◆ DIRECTIONS: In the records below, the line with "[http://tech.guitarrapc.com/entry/2017/11/06/044711:embed:cite]" opens the range and the line with "A Cloud Guru" closes it; print that range exactly and nothing else.

EXCERPTED DATA START

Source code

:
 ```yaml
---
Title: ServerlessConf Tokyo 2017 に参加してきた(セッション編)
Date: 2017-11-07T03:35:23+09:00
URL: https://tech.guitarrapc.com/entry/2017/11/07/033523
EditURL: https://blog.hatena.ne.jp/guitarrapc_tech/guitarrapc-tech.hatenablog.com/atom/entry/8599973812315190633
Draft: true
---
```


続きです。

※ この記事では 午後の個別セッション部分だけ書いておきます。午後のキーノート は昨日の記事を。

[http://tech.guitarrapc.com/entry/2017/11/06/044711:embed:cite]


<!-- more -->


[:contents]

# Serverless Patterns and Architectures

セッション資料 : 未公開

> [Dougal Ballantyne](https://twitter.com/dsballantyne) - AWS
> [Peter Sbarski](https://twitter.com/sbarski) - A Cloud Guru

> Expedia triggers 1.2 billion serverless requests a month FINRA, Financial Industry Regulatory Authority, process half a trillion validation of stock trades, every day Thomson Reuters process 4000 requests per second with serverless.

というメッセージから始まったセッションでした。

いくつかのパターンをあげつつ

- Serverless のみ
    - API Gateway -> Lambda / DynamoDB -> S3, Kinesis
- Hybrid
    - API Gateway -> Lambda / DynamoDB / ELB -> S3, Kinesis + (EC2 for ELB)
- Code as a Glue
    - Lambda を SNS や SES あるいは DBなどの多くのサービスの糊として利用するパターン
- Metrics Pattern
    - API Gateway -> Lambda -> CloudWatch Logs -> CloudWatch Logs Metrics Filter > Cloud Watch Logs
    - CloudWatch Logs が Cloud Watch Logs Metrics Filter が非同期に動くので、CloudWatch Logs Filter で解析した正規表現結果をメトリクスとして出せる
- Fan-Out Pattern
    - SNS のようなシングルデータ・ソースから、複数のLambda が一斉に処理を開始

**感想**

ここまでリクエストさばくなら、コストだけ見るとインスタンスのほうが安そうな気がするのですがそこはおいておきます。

EXCERPTED DATA END

◆ PROBLEM SOLUTION:
[http://tech.guitarrapc.com/entry/2017/11/06/044711:embed:cite]


<!-- more -->


[:contents]

# Serverless Patterns and Architectures

セッション資料 : 未公開

> [Dougal Ballantyne](https://twitter.com/dsballantyne) - AWS
> [Peter Sbarski](https://twitter.com/sbarski) - A Cloud Guru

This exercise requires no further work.